简体   繁体   中英

What does this specific sed command do exactly? Using sed to parse full HTML pages in a bash script

subreddit=$(curl -sL "https://www.reddit.com/search/?q=${query}&type=sr"|tr "<" "\n"|
    sed -nE 's@.*class="_2torGbn_fNOMbGw3UAasPl">r/([^<]*)@\1@p'|gum filter)

I've been learning bash and have been making pretty good progress. One thing that just seems far too daunting is these complex sed commands. It's unfortunate because I really want to use them to do things like parse HTML but it quickly becomes a mess. this is a little snippet of a script that queries Reddit, pipes it through sed and returns just the names of the subreddits that were a result of the search on a new line.
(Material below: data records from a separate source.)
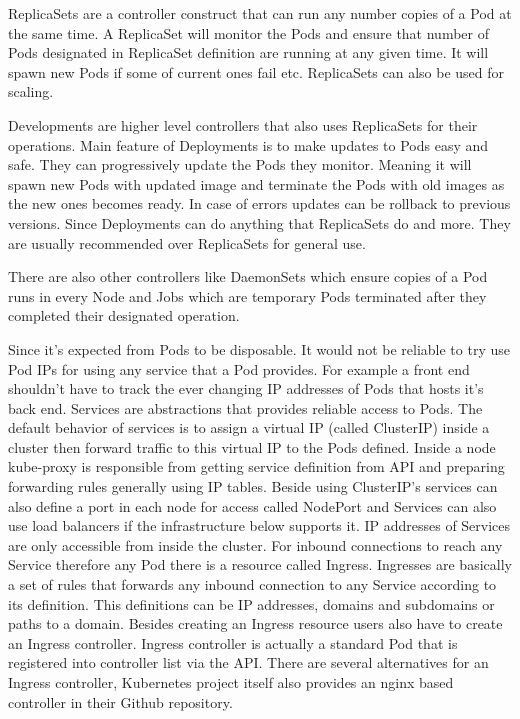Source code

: \documentclass[12pt,oneandhalf,chaparabic,ceng,ms,eng,oneside,pntc]{gsufbe}
\begin{document}
ReplicaSets are a controller construct that can run any number copies of a Pod at the same time. A 
ReplicaSet will monitor the Pods and ensure that number of Pods designated in ReplicaSet definition are
running at any given time. It will spawn new Pods if some of current ones fail etc. ReplicaSets can
also be used for scaling. 

Developments are higher level controllers that also uses ReplicaSets for their operations. Main feature
of Deployments is to make updates to Pods easy and safe. They can progressively update the Pods they
monitor. Meaning it will spawn new Pods with updated image and terminate the Pods with old images as
the new ones becomes ready. In case of errors updates can be rollback to previous versions. Since
Deployments can do anything that ReplicaSets do and more. They are usually recommended over ReplicaSets
for general use.

There are also other controllers like DaemonSets which ensure copies of a Pod runs in every Node and
Jobs which are temporary Pods terminated after they completed their designated operation.

Since it’s expected from Pods to be disposable. It would not be reliable to try use Pod IPs for using
any service that a Pod provides. For example a front end shouldn’t have to track the ever changing IP
addresses of Pods that hosts it’s back end. Services are abstractions that provides reliable access to
Pods. The default behavior of services is to assign a virtual IP (called ClusterIP) inside a cluster
then forward traffic to this virtual IP to the Pods defined. Inside a node kube-proxy is responsible
from getting service definition from API and preparing forwarding rules generally using IP tables.
Beside using ClusterIP’s services can also define a port in each node for access called NodePort and
Services can also use load balancers if the infrastructure below supports it.
IP addresses of Services are only accessible from inside the cluster. For inbound connections to reach
any Service therefore any Pod there is a resource called Ingress. Ingresses are basically a set of rules
that forwards any inbound connection to any Service according to its definition. This definitions can
be IP addresses, domains and subdomains or paths to a domain. Besides creating an Ingress resource
users also have to create an Ingress controller. Ingress controller is actually a standard Pod that is
registered into controller list via the API. There are several alternatives for an Ingress controller,
Kubernetes project itself also provides an nginx based controller in their Github repository.
\end{document}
My main question is.. What is it that this is actually cutting/replacing and what does the beginning part mean 's@.'?

What I tried:

I used curl to search for a subreddit name so that I could see the raw output from that command and then I tried to pipe it into sed using little snippets of the full command to see if I could reconstruct the logic behind the command and all I really figured out was that I am lacking in my knowledge of sed beyond basic replacements.

I'm trying to re-write this script (for learning purposes only, the script works just fine) that allows you to search reddit and view the image posts in your terminal using Kitty. Mostly everything is pretty readable but the sed commands just trip me up.
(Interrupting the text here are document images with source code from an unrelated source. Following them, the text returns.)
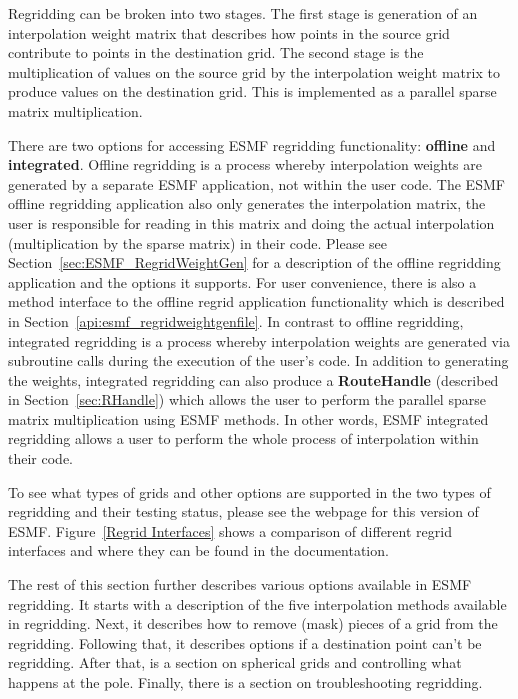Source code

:  Regridding can be broken into two stages. The first stage is generation of an interpolation weight matrix that describes how points in 
 the source grid contribute to points in the destination grid. The second stage is the multiplication of values on the source grid by the
 interpolation weight matrix to produce values on the destination grid. This is implemented as a parallel sparse matrix multiplication.

 There are two options for accessing ESMF regridding functionality: {\bf offline} and {\bf integrated}. Offline regridding is a process whereby interpolation 
 weights are generated by a separate ESMF application, not within the user code. The ESMF offline regridding application also only generates the interpolation 
 matrix, the user is responsible for reading in this matrix and doing the actual interpolation (multiplication by the sparse matrix) in their code.
 Please see Section~\ref{sec:ESMF_RegridWeightGen} for a description of the offline regridding application and the options it supports. For user convenience, there
 is also a method interface to the offline regrid application functionality which is described in Section~\ref{api:esmf_regridweightgenfile}.
 In contrast to offline regridding, integrated regridding is a process whereby interpolation weights are generated via subroutine calls during the
 execution of the user's code. In addition to generating the weights, integrated regridding can also produce a {\bf RouteHandle} (described in Section~\ref{sec:RHandle}) which allows the user to perform the parallel sparse 
 matrix multiplication using ESMF methods. In other words, ESMF integrated regridding allows a user to perform the whole process of interpolation within their code. 

 To see what types of grids and other options are supported in the two types of regridding and their testing status, please see the  webpage for this version of ESMF.
 Figure~\ref{Regrid Interfaces} shows a comparison of different regrid interfaces and where they can be found in the documentation. 

 The rest of this section further describes various options available in ESMF regridding. It starts with a description of the five interpolation methods available in regridding.
 Next, it describes how to remove (mask) pieces of a grid from the regridding. Following that, it describes options if a destination point can't be regridding. After that, is a section
 on spherical grids and controlling what happens at the pole. Finally, there is a section on troubleshooting regridding.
I'll attach the full script below in case anyone is interested and I welcome any advice or explanations that could help me fully understand and re-construct it.
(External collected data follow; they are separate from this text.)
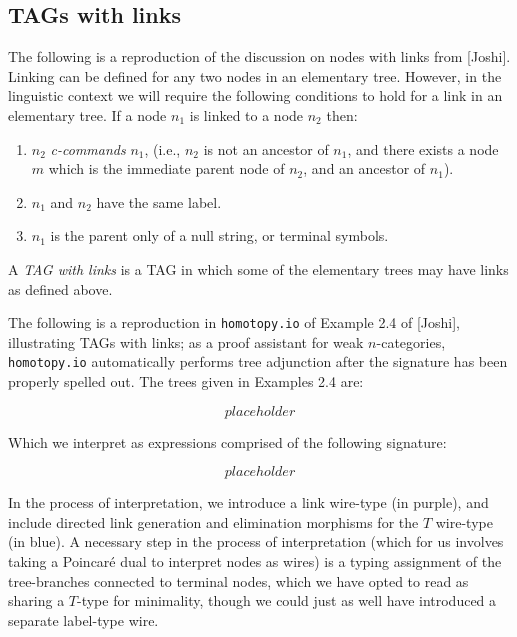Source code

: \begin{fullwidth}
\subsection{TAGs with links}

\begin{defn}
The following is a reproduction of the discussion on nodes with links from [Joshi]. Linking can be defined for any two nodes in an elementary tree. However, in the linguistic context we will require the following conditions to hold for a link in an elementary tree. If a node $n_1$ is linked to a node $n_2$ then:
\begin{enumerate}
\item{$n_2$ \emph{c-commands} $n_1$, (i.e., $n_2$ is not an ancestor of $n_1$, and there exists a node $m$ which is the immediate parent node of $n_2$, and an ancestor of $n_1$).}
\item{$n_1$ and $n_2$ have the same label.}
\item{$n_1$ is the parent only of a null string, or terminal symbols.}
\end{enumerate}
A \emph{TAG with links} is a TAG in which some of the elementary trees may have links as defined above.
\end{defn}

\begin{example}
The following is a reproduction in \texttt{homotopy.io} of Example 2.4 of [Joshi], illustrating TAGs with links; as a proof assistant for weak $n$-categories, \texttt{homotopy.io} automatically performs tree adjunction after the signature has been properly spelled out. The trees given in Examples 2.4 are:

\[placeholder\]

Which we interpret as expressions comprised of the following signature:

\[placeholder\]

In the process of interpretation, we introduce a link wire-type (in purple), and include directed link generation and elimination morphisms for the $T$ wire-type (in blue). A necessary step in the process of interpretation (which for us involves taking a Poincar\'{e} dual to interpret nodes as wires) is a typing assignment of the tree-branches connected to terminal nodes, which we have opted to read as sharing a $T$-type for minimality, though we could just as well have introduced a separate label-type wire.

\[\]
\[\]
\[\]
\[\]


\end{example}
\end{fullwidth}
I'm really curious about this. I'm also wondering if it would just be better to call a Python script from bash that could return the images using beautiful soup... or maybe using "htmlq" would be a better idea?

Thanks!

#!/bin/sh

get_input() {
  [ -z "$*" ] && query=$(gum input --placeholder "Search for a subreddit") || query=$*
  query=$(printf "%s" "$query"|tr ' ' '+')
  subreddit=$(curl -sL "https://www.reddit.com/search/?q=${query}&type=sr"|tr "<" "\n"|
    sed -nE 's@.*class="_2torGbn_fNOMbGw3UAasPl">r/([^<]*)@\1@p'|gum filter)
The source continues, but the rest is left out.